An explosion in oil-rich Gbaramatu Kingdom in the Niger Delta blew up oil pipelines on Wednesday leading to the spilling of massive, but yet to be specified volume of oil.
Residents of Gbaramatu community alleged that the explosion was from an un-detonated bomb used in February by men of "Operation Restore Hope" in the community while destroying barges belonging to illegal oil bunkers.
The "Operation Restore Hope" is the military task force assigned by the Nigerian government to stop oil thieves and ensure that peace is restored in the turbulent Niger Delta.
No representative from the "Operation Restore Hope" was available for comments at the time of this report.
Shell Petroleum Development Company (SPDC) is the major oil company operating in the area.
However, a SPDC public relations official who refused to be identified told Xinhua that he had not received any information about it.

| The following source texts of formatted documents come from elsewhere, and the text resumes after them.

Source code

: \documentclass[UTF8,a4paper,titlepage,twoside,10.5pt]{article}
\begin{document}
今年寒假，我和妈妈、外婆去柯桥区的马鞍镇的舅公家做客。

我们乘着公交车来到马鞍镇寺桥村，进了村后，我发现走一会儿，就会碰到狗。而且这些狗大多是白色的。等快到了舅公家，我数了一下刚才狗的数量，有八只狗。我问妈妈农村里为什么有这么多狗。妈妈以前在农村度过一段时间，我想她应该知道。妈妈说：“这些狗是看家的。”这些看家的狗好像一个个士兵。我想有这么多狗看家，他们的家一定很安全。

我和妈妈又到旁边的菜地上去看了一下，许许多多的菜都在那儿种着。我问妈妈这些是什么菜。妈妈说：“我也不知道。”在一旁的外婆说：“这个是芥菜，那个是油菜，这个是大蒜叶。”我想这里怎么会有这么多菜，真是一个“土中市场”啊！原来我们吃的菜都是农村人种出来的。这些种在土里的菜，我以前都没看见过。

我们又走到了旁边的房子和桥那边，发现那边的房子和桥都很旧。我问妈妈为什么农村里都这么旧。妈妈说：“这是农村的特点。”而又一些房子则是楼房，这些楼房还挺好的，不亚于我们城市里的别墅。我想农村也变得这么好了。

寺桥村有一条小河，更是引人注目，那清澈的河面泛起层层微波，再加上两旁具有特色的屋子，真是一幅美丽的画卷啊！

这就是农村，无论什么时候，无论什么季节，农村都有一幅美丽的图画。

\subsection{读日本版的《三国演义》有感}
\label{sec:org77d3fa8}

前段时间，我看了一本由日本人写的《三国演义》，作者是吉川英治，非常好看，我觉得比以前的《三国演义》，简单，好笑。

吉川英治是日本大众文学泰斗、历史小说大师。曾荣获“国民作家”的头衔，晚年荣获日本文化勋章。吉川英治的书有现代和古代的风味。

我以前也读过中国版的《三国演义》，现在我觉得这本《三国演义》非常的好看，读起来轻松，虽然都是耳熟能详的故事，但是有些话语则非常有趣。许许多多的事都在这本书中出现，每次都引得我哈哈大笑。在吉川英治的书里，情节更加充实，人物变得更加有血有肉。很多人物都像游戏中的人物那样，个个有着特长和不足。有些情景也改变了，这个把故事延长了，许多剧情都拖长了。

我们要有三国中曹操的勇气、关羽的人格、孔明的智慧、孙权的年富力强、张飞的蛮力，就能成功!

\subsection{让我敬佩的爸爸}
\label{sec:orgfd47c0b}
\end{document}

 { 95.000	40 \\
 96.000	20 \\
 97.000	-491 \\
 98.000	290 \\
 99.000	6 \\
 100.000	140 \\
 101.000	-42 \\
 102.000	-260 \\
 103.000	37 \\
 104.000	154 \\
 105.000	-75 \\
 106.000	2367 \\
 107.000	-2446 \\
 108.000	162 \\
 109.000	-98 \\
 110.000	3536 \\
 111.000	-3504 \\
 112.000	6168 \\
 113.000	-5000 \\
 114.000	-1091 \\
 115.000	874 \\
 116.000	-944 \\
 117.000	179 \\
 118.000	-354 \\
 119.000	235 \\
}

Shell and Gbaramatu Kingdom had been having a face-off since January, leading to the abduction of nine expatriate oil workers of Houston, Texas-based oil service company, Wilbros Group.

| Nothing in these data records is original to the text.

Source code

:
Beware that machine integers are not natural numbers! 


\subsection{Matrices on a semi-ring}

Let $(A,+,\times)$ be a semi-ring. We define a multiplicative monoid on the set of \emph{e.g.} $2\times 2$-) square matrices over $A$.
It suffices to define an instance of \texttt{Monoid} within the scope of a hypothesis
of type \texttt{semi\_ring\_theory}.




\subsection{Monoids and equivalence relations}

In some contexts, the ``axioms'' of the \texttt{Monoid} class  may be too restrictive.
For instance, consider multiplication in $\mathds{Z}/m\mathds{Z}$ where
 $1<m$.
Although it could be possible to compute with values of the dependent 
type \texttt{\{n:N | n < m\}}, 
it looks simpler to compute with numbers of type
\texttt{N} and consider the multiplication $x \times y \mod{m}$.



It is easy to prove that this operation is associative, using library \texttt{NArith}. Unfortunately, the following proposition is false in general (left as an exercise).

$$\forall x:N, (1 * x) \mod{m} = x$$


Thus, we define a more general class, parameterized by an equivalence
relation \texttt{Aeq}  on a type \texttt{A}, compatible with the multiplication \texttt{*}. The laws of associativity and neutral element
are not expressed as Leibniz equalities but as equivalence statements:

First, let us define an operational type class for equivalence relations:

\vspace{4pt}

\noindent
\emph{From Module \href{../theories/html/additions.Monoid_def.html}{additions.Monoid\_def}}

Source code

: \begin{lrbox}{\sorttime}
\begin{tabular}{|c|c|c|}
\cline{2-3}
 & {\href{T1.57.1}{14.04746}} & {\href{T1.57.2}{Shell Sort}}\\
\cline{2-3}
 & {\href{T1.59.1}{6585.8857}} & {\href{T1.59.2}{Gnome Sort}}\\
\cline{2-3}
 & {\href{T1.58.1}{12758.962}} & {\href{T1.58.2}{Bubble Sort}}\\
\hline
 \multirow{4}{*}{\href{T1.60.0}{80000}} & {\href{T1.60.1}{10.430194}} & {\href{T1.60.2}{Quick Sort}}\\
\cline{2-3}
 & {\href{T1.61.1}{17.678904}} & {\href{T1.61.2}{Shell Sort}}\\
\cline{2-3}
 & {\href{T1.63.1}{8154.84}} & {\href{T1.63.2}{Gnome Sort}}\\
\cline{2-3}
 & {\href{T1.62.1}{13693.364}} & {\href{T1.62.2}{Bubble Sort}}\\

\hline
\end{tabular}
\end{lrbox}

The oil service company was laying pipelines for Shell when its workers were abducted. The nine hostages, including three Americans, two Egyptians, two Thais, one Briton and one Filipino, were seized on February 18 by militants belonging to the Movement for the Emancipation of the Niger Delta (MEND).

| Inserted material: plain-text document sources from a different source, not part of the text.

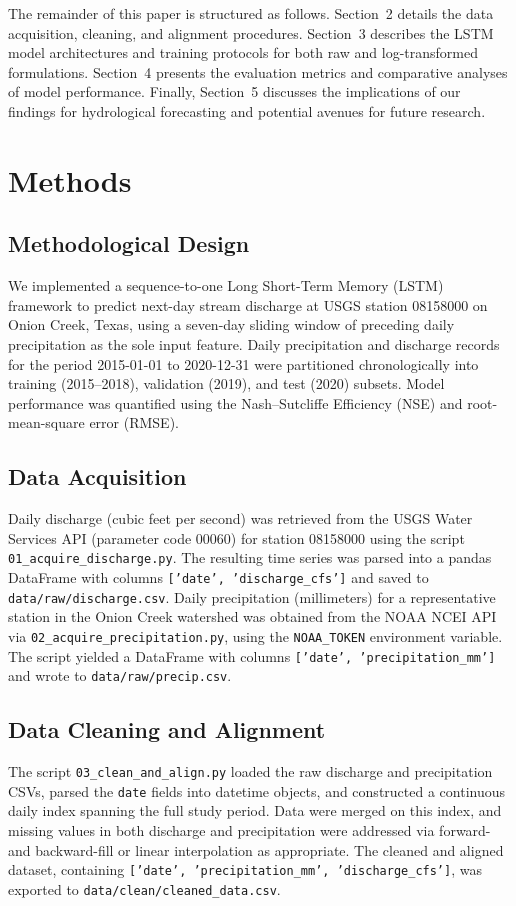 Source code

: \documentclass[preprint,12pt]{elsarticle}
\begin{document}
The remainder of this paper is structured as follows. Section~2 details the data acquisition, cleaning, and alignment procedures. Section~3 describes the LSTM model architectures and training protocols for both raw and log-transformed formulations. Section~4 presents the evaluation metrics and comparative analyses of model performance. Finally, Section~5 discusses the implications of our findings for hydrological forecasting and potential avenues for future research.

\section{Methods}

\subsection{Methodological Design}
We implemented a sequence-to-one Long Short-Term Memory (LSTM) framework to predict next-day stream discharge at USGS station 08158000 on Onion Creek, Texas, using a seven-day sliding window of preceding daily precipitation as the sole input feature. Daily precipitation and discharge records for the period 2015-01-01 to 2020-12-31 were partitioned chronologically into training (2015--2018), validation (2019), and test (2020) subsets. Model performance was quantified using the Nash--Sutcliffe Efficiency (NSE) and root-mean-square error (RMSE).

\subsection{Data Acquisition}
Daily discharge (cubic feet per second) was retrieved from the USGS Water Services API (parameter code 00060) for station 08158000 using the script \texttt{01\_acquire\_discharge.py}. The resulting time series was parsed into a pandas DataFrame with columns \texttt{['date', 'discharge\_cfs']} and saved to \texttt{data/raw/discharge.csv}. Daily precipitation (millimeters) for a representative station in the Onion Creek watershed was obtained from the NOAA NCEI API via \texttt{02\_acquire\_precipitation.py}, using the \texttt{NOAA\_TOKEN} environment variable. The script yielded a DataFrame with columns \texttt{['date', 'precipitation\_mm']} and wrote to \texttt{data/raw/precip.csv}.

\subsection{Data Cleaning and Alignment}
The script \texttt{03\_clean\_and\_align.py} loaded the raw discharge and precipitation CSVs, parsed the \texttt{date} fields into datetime objects, and constructed a continuous daily index spanning the full study period. Data were merged on this index, and missing values in both discharge and precipitation were addressed via forward- and backward-fill or linear interpolation as appropriate. The cleaned and aligned dataset, containing \texttt{['date', 'precipitation\_mm', 'discharge\_cfs']}, was exported to \texttt{data/clean/cleaned\_data.csv}.
\end{document}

A government committee headed by James Ibori, governor of the southern state of Delta, was set up immediately after the seizure to secure the speedy release of the hostages through dialogue.
The MEND, however, in an email statement to Xinhua on Monday, said they "have had no contact with the Ibori led committee and have no intention of doing so."
"Recently we intimated the media of our willingness to release all low value hostages. The Delta state government today (Monday) capitalized on this suggestion, claiming we had undertaken to release the hostages in batches. This is a fraudulent claim," it said.
"In this regard, the suggested release of any hostage has been suspended indefinitely," it stated.
Recent attacks by the militants on oil facilities in the west African country, the largest oil producer in sub-Sahara Africa, has cut production by 455,000 barrels per day (bpd) of production, or 19 percent the country's total output, and help push up world oil prices.